§ ABOUT THIS EXERCISE
Since the pictures are not wanted, retype the listing below exactly and without them.

§ MATERIAL TO PROCESS
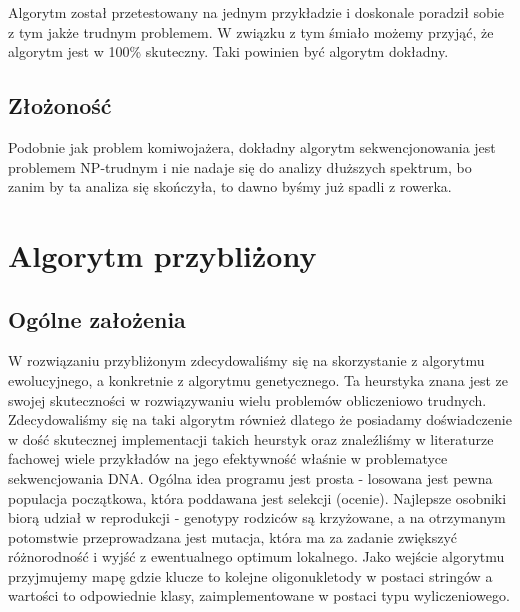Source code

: \documentclass{article}
\begin{document}
Algorytm został przetestowany na jednym przykładzie i doskonale poradził sobie z tym jakże trudnym problemem. W związku z tym śmiało możemy przyjąć, że algorytm jest w 100\% skuteczny. Taki powinien być algorytm dokładny.

\subsection{Złożoność}

Podobnie jak problem komiwojażera, dokładny algorytm sekwencjonowania jest problemem NP-trudnym i nie nadaje się do analizy dłuższych spektrum, bo zanim by ta analiza się skończyła, to dawno byśmy już spadli z rowerka.

\section{Algorytm przybliżony}
\subsection{Ogólne założenia}
W rozwiązaniu przybliżonym zdecydowaliśmy się na skorzystanie z algorytmu ewolucyjnego, a konkretnie z algorytmu genetycznego. Ta heurstyka znana jest ze swojej skuteczności w rozwiązywaniu wielu problemów obliczeniowo trudnych. Zdecydowaliśmy się na taki algorytm również dlatego że posiadamy doświadczenie w dość skutecznej implementacji takich heurstyk oraz znaleźliśmy w literaturze fachowej wiele przykładów na jego efektywność właśnie w problematyce sekwencjowania DNA. Ogólna idea programu jest prosta - losowana jest pewna populacja początkowa, która poddawana jest selekcji (ocenie). Najlepsze osobniki biorą udział w reprodukcji - genotypy rodziców są krzyżowane, a na otrzymanym potomstwie przeprowadzana jest mutacja, która ma za zadanie zwiększyć różnorodność i wyjść z ewentualnego optimum lokalnego. Jako wejście algorytmu przyjmujemy mapę gdzie klucze to kolejne oligonukletody w postaci stringów a wartości to odpowiednie klasy, zaimplementowane w postaci typu wyliczeniowego.
\end{document}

§ FINAL ANSWER
Source code

: \documentclass{article}
\begin{document}
Algorytm został przetestowany na jednym przykładzie i doskonale poradził sobie z tym jakże trudnym problemem. W związku z tym śmiało możemy przyjąć, że algorytm jest w 100\% skuteczny. Taki powinien być algorytm dokładny.

\subsection{Złożoność}

Podobnie jak problem komiwojażera, dokładny algorytm sekwencjonowania jest problemem NP-trudnym i nie nadaje się do analizy dłuższych spektrum, bo zanim by ta analiza się skończyła, to dawno byśmy już spadli z rowerka.

\section{Algorytm przybliżony}
\subsection{Ogólne założenia}
W rozwiązaniu przybliżonym zdecydowaliśmy się na skorzystanie z algorytmu ewolucyjnego, a konkretnie z algorytmu genetycznego. Ta heurstyka znana jest ze swojej skuteczności w rozwiązywaniu wielu problemów obliczeniowo trudnych. Zdecydowaliśmy się na taki algorytm również dlatego że posiadamy doświadczenie w dość skutecznej implementacji takich heurstyk oraz znaleźliśmy w literaturze fachowej wiele przykładów na jego efektywność właśnie w problematyce sekwencjowania DNA. Ogólna idea programu jest prosta - losowana jest pewna populacja początkowa, która poddawana jest selekcji (ocenie). Najlepsze osobniki biorą udział w reprodukcji - genotypy rodziców są krzyżowane, a na otrzymanym potomstwie przeprowadzana jest mutacja, która ma za zadanie zwiększyć różnorodność i wyjść z ewentualnego optimum lokalnego. Jako wejście algorytmu przyjmujemy mapę gdzie klucze to kolejne oligonukletody w postaci stringów a wartości to odpowiednie klasy, zaimplementowane w postaci typu wyliczeniowego.
\end{document}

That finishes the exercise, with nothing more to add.